What you need to do: Print exactly the first lines of the records. Stop after the line containing "Ce rapport explore la faisabilité", and leave every picture out.

Records from a data source:
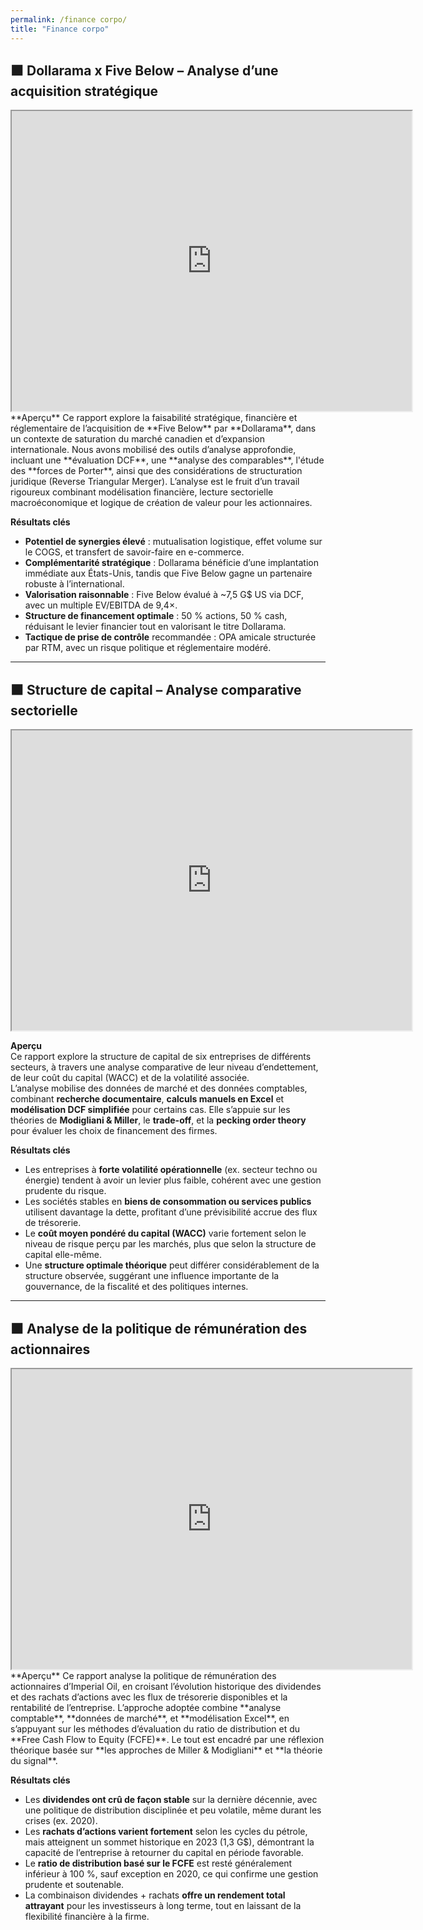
```yaml
---
permalink: /finance corpo/
title: "Finance corpo"
---
```

## ⬛ Dollarama x Five Below – Analyse d’une acquisition stratégique  

<iframe src="https://drive.google.com/file/d/1HfJiV9tvcVPyAaS4YUHcSuGH1KNMGn1s/preview" width="640" height="480" allow="autoplay"></iframe>
<br>
**Aperçu**  
Ce rapport explore la faisabilité stratégique, financière et réglementaire de l’acquisition de **Five Below** par **Dollarama**, dans un contexte de saturation du marché canadien et d’expansion internationale.  
Nous avons mobilisé des outils d’analyse approfondie, incluant une **évaluation DCF**, une **analyse des comparables**, l'étude des **forces de Porter**, ainsi que des considérations de structuration juridique (Reverse Triangular Merger).  
L’analyse est le fruit d’un travail rigoureux combinant modélisation financière, lecture sectorielle macroéconomique et logique de création de valeur pour les actionnaires.

**Résultats clés**
- **Potentiel de synergies élevé** : mutualisation logistique, effet volume sur le COGS, et transfert de savoir-faire en e-commerce.
- **Complémentarité stratégique** : Dollarama bénéficie d’une implantation immédiate aux États-Unis, tandis que Five Below gagne un partenaire robuste à l’international.
- **Valorisation raisonnable** : Five Below évalué à ~7,5 G$ US via DCF, avec un multiple EV/EBITDA de 9,4×.
- **Structure de financement optimale** : 50 % actions, 50 % cash, réduisant le levier financier tout en valorisant le titre Dollarama.
- **Tactique de prise de contrôle** recommandée : OPA amicale structurée par RTM, avec un risque politique et réglementaire modéré.
  
---

## ⬛ Structure de capital – Analyse comparative sectorielle  

<iframe src="https://drive.google.com/file/d/1du31LvzdSEn6EwnbGLG5A9cXF2bYaIij/preview" width="640" height="480" allow="autoplay"></iframe>
<br>

**Aperçu**  
Ce rapport explore la structure de capital de six entreprises de différents secteurs, à travers une analyse comparative de leur niveau d’endettement, de leur coût du capital (WACC) et de la volatilité associée.  
L’analyse mobilise des données de marché et des données comptables, combinant **recherche documentaire**, **calculs manuels en Excel** et **modélisation DCF simplifiée** pour certains cas. Elle s’appuie sur les théories de **Modigliani & Miller**, le **trade-off**, et la **pecking order theory** pour évaluer les choix de financement des firmes.

**Résultats clés**  
- Les entreprises à **forte volatilité opérationnelle** (ex. secteur techno ou énergie) tendent à avoir un levier plus faible, cohérent avec une gestion prudente du risque.
- Les sociétés stables en **biens de consommation ou services publics** utilisent davantage la dette, profitant d’une prévisibilité accrue des flux de trésorerie.
- Le **coût moyen pondéré du capital (WACC)** varie fortement selon le niveau de risque perçu par les marchés, plus que selon la structure de capital elle-même.
- Une **structure optimale théorique** peut différer considérablement de la structure observée, suggérant une influence importante de la gouvernance, de la fiscalité et des politiques internes.
  
---

## ⬛ Analyse de la politique de rémunération des actionnaires

<iframe src="https://drive.google.com/file/d/1aBkvIBhhYo9SBQHgQQQI4kmXEhrgj7eF/preview" width="640" height="480" allow="autoplay"></iframe>
<br>
**Aperçu**  
Ce rapport analyse la politique de rémunération des actionnaires d’Imperial Oil, en croisant l’évolution historique des dividendes et des rachats d’actions avec les flux de trésorerie disponibles et la rentabilité de l’entreprise.  
L’approche adoptée combine **analyse comptable**, **données de marché**, et **modélisation Excel**, en s’appuyant sur les méthodes d’évaluation du ratio de distribution et du **Free Cash Flow to Equity (FCFE)**. Le tout est encadré par une réflexion théorique basée sur **les approches de Miller & Modigliani** et **la théorie du signal**.

**Résultats clés**  
- Les **dividendes ont crû de façon stable** sur la dernière décennie, avec une politique de distribution disciplinée et peu volatile, même durant les crises (ex. 2020).
- Les **rachats d’actions varient fortement** selon les cycles du pétrole, mais atteignent un sommet historique en 2023 (1,3 G$), démontrant la capacité de l’entreprise à retourner du capital en période favorable.
- Le **ratio de distribution basé sur le FCFE** est resté généralement inférieur à 100 %, sauf exception en 2020, ce qui confirme une gestion prudente et soutenable.
- La combinaison dividendes + rachats **offre un rendement total attrayant** pour les investisseurs à long terme, tout en laissant de la flexibilité financière à la firme.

Completed task:
```yaml
---
permalink: /finance corpo/
title: "Finance corpo"
---
```

## ⬛ Dollarama x Five Below – Analyse d’une acquisition stratégique  

<iframe src="https://drive.google.com/file/d/1HfJiV9tvcVPyAaS4YUHcSuGH1KNMGn1s/preview" width="640" height="480" allow="autoplay"></iframe>
<br>
**Aperçu**  
Ce rapport explore la faisabilité stratégique, financière et réglementaire de l’acquisition de **Five Below** par **Dollarama**, dans un contexte de saturation du marché canadien et d’expansion internationale.  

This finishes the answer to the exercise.